KOMPAS.com - Peneliti di Selandia Baru tengah mencari cara mengurangi dampak pemanasan global yang diakibatkan emisi gas dari sapi dan hewan ternak lainnya saat bersendawa.
Dilansir dari , sapi dan hewan ternak lainnya mengeluarkan gas metana saat bersendawa. Gas ini tidak bertahan di atmosfer selama karbon dioksida, tetapi memiliki potensi mendorong pemanasan global hingga sedikitnya 25 kali lebih besar.
Emisi gas ini disebabkan ketidakmampuan sapi untuk langsung mencerna rumput yang mereka makan, sehingga mereka memfermentasi terlebih dahulu rumput tersebut di beberapa kompartemen perut, atau rumen.
Proses perncernaan tersebut menghasilkan gas metana dalam jumlah besar yang kemudian dilepaskan ke atmosfer saat sapi bersendawa.
Di Selandia Baru, penelitian untuk mengatasi emisi gas yang dihasilkan oleh sapi dan hewan ternak lainnya menjadi prioritas utama.
Peternakan sangat vital bagi perekonomian negara tersebut, dan sekitar setengah dari emisi gas rumah kaca yang dihasilkan Selandia Baru berasal dari sektor peternakan.
Tingkat emisi tersebut jauh lebih besar bila dibandingkan dengan emisi gas peternakan di Amerika Serikat yang kurang dari 10 persen.

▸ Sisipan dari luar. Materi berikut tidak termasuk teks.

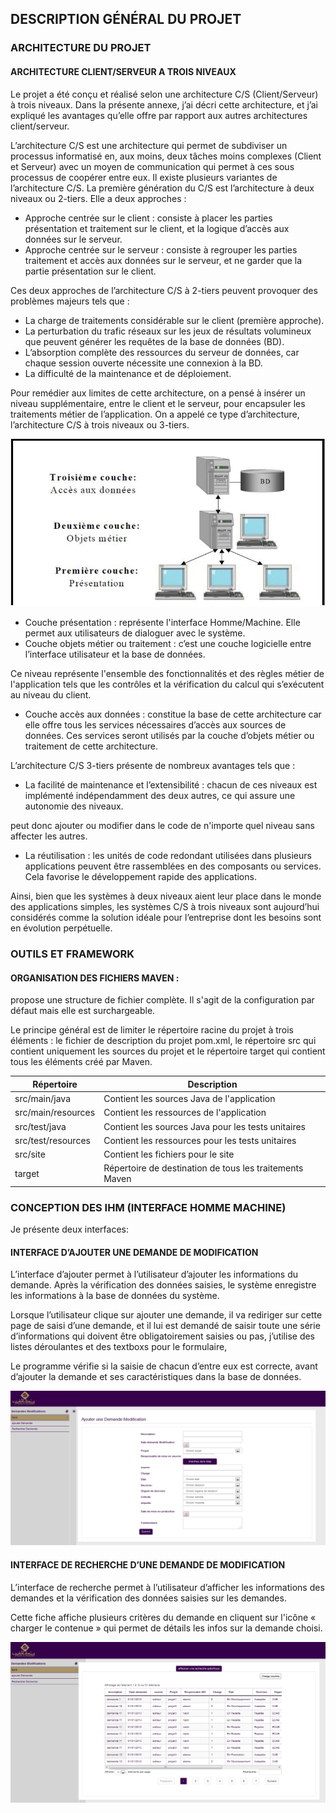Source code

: <h2>DESCRIPTION GÉNÉRAL DU PROJET</h2>
<h3>ARCHITECTURE DU PROJET</h3>
<h4>ARCHITECTURE CLIENT/SERVEUR A TROIS NIVEAUX</h4>
<p>
    Le projet a été conçu et réalisé selon une architecture C/S (Client/Serveur) à trois niveaux. Dans la présente annexe, j’ai décri cette architecture, et j’ai expliqué les avantages qu’elle offre par rapport aux autres architectures client/serveur.
</p>

<p>
    L’architecture C/S est une architecture qui permet de subdiviser un processus informatisé en, aux moins, deux tâches moins complexes (Client et Serveur) avec un moyen de communication qui permet à ces sous processus de coopérer entre eux.
    Il existe plusieurs variantes de l’architecture C/S. La première génération du C/S est l’architecture à deux niveaux ou 2-tiers. Elle a deux approches :
</p>

<ul>
    <li>Approche centrée sur le client : consiste à placer les parties présentation et traitement sur le client, et la logique d’accès aux données sur le serveur.</li>
    <li>Approche centrée sur le serveur : consiste à regrouper les parties traitement et accès aux données sur le serveur, et ne garder que la partie présentation sur le client.</li>
</ul>
<p>
    Ces deux approches de l’architecture C/S à 2-tiers peuvent provoquer des problèmes majeurs tels que :
</p>
<ul>
    <li>La charge de traitements considérable sur le client (première approche).</li>
    <li>La perturbation du trafic réseaux sur les jeux de résultats volumineux que peuvent générer les requêtes de la base de données (BD).</li>
    <li>L’absorption complète des ressources du serveur de données, car chaque session ouverte nécessite une connexion à la BD.</li>
    <li>La difficulté de la maintenance et de déploiement.</li>
</ul>
<p>
    Pour remédier aux limites de cette architecture, on a pensé à insérer un niveau supplémentaire, entre le client et le serveur, pour encapsuler les traitements métier de l’application. On a appelé ce type d’architecture, l’architecture C/S à trois niveaux ou 3-tiers.
</p>
<img src="Image1.png">
<ul>
    <li>Couche présentation : représente l'interface Homme/Machine. Elle permet aux utilisateurs de dialoguer avec le système.</li>
    <li>Couche objets métier ou traitement : c’est une couche logicielle entre l’interface utilisateur et la base de données.</li>
</ul>
<p>Ce niveau représente l'ensemble des fonctionnalités et des règles métier de l'application tels que les contrôles et la vérification du calcul qui s’exécutent au niveau du client.</p>
<ul>
    <li>Couche accès aux données : constitue la base de cette architecture car elle offre tous les services nécessaires d’accès aux sources de données. Ces services seront utilisés par la couche d’objets métier ou traitement de cette architecture.</li>
</ul>

<p>L’architecture C/S 3-tiers présente de nombreux avantages tels que :</p>

<ul>
    <li>La facilité de maintenance et l’extensibilité : chacun de ces niveaux est implémenté indépendamment des deux autres, ce qui assure une autonomie des niveaux.</li>
</ul>
<p>peut donc ajouter ou modifier dans le code de n'importe quel niveau sans affecter les autres.</p>
<ul>
    <li>
        La réutilisation : les unités de code redondant utilisées dans plusieurs applications peuvent être rassemblées en des composants ou services. Cela favorise le développement rapide des applications.
    </li>
</ul>
<p>
    Ainsi, bien que les systèmes à deux niveaux aient leur place dans le monde des applications simples, les systèmes C/S à trois niveaux sont aujourd’hui considérés comme la solution idéale pour l’entreprise dont les besoins sont en évolution perpétuelle.
</p>
<h3>OUTILS ET FRAMEWORK</h3>
<h4>ORGANISATION DES FICHIERS MAVEN :</h4>
<p>
    propose une structure de fichier complète. Il s'agit de la configuration par défaut mais elle est surchargeable.
</p>
<p>
    Le principe général est de limiter le répertoire racine du projet à trois éléments : le fichier de description du projet pom.xml, le répertoire src qui contient uniquement les sources du projet et le répertoire target qui contient tous les éléments créé par Maven.
</p>
<table>
    <thead>
      <tr>
        <th>Répertoire</th>
        <th>Description</th>
      </tr>
    </thead>
    <tbody>
      <tr>
        <td>src/main/java</td>
        <td>Contient les sources Java de l'application</td>
      </tr>
      <tr>
        <td>src/main/resources</td>
        <td>Contient les ressources de l'application</td>
      </tr>
      <tr>
        <td>src/test/java</td>
        <td>Contient les sources Java pour les tests unitaires</td>
      </tr>
      <tr>
        <td>src/test/resources</td>
        <td>Contient les ressources pour les tests unitaires</td>
      </tr>
      <tr>
        <td>src/site</td>
        <td>Contient les fichiers pour le site</td>
      </tr>
      <tr>
        <td>target</td>
        <td>Répertoire de destination de tous les traitements Maven</td>
      </tr>
    </tbody>
  </table>
<h3>CONCEPTION DES IHM (INTERFACE HOMME MACHINE)</h3>   
<p>
    Je présente deux interfaces:
</p>
<h4>INTERFACE D’AJOUTER UNE DEMANDE DE MODIFICATION</h4>
<p>L’interface d’ajouter permet à l’utilisateur d’ajouter les informations du demande. Après la vérification des données saisies, le système enregistre les informations à la base de données du système.</p>
<p>Lorsque l’utilisateur clique sur ajouter une demande, il va rediriger sur cette page de saisi d’une demande, et il lui est demandé de saisir toute une série d’informations qui doivent être obligatoirement saisies ou pas, j’utilise des listes déroulantes et des textboxs pour le formulaire,</p>
<p>Le programme vérifie si la saisie de chacun d’entre eux est correcte, avant d’ajouter la demande et ses caractéristiques dans la base de données.</p>
<img src="IHMAJOUT.png">

<h4>INTERFACE DE RECHERCHE D’UNE DEMANDE DE MODIFICATION</h4>
<p>L’interface de recherche permet à l’utilisateur d’afficher les informations des demandes et la vérification des données saisies sur les demandes.</p>
<p>Cette fiche affiche plusieurs critères du demande en cliquent sur l'icône « charger le contenue » qui permet de détails les infos sur la demande choisi.</p>

<img src="IHMMODIF.png">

Populasi ternak di Selandia Baru juga sangat besar, yaitu 26 juta domba dan 10 juta sapi. Jumlah itu melebihi populasi negara tersebut yang hanya 5 juta orang.

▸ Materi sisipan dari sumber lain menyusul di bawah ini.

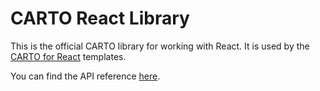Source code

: # CARTO React Library

This is the official CARTO library for working with React. It is used by the [CARTO for React](https://github.com/CartoDB/cra-template-carto) templates.

You can find the API reference [here](#).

Sebagai bagian dari upaya mencapai bebas karbon, pemerintah Selandia Baru telah berjanji untuk mengurangi emisi metana dari hewan ternak hingga 47 persen pada 2050.
Riset yang dilakukan di Selandia Baru berlandaskan pada prinsip bahwa pengurangan metana tidak perlu menyakiti hewan atau memengaruhi kualitas susu dan daging.
ilmuwan utama di lembaga riset pemerintah AgResearch, Peter Janssen mengatakan, risetnya menargetkan mikroba penghasil metana yang hidup pada hewan.
Menurut Janssen, mikroba tersebut kemungkinan bukan bagian integral dari sistem pencernaan hewan, sehingga diperkirakan aman untuk disingkirkan.
Dia telah bekerja mengembangkan vaksin untuk melawan mikroba penghasil metana selama 15 tahun terakhir.
Janssen mengatakan, vaksin yang dikembangkan itu berpotensi mengurangi jumlah metana yang dikeluarkan oleh sapi hingga 30 persen atau lebih.
"Saya yakin itu akan berhasil, karena itulah motivasi untuk mengembangkannya," kata Janssen.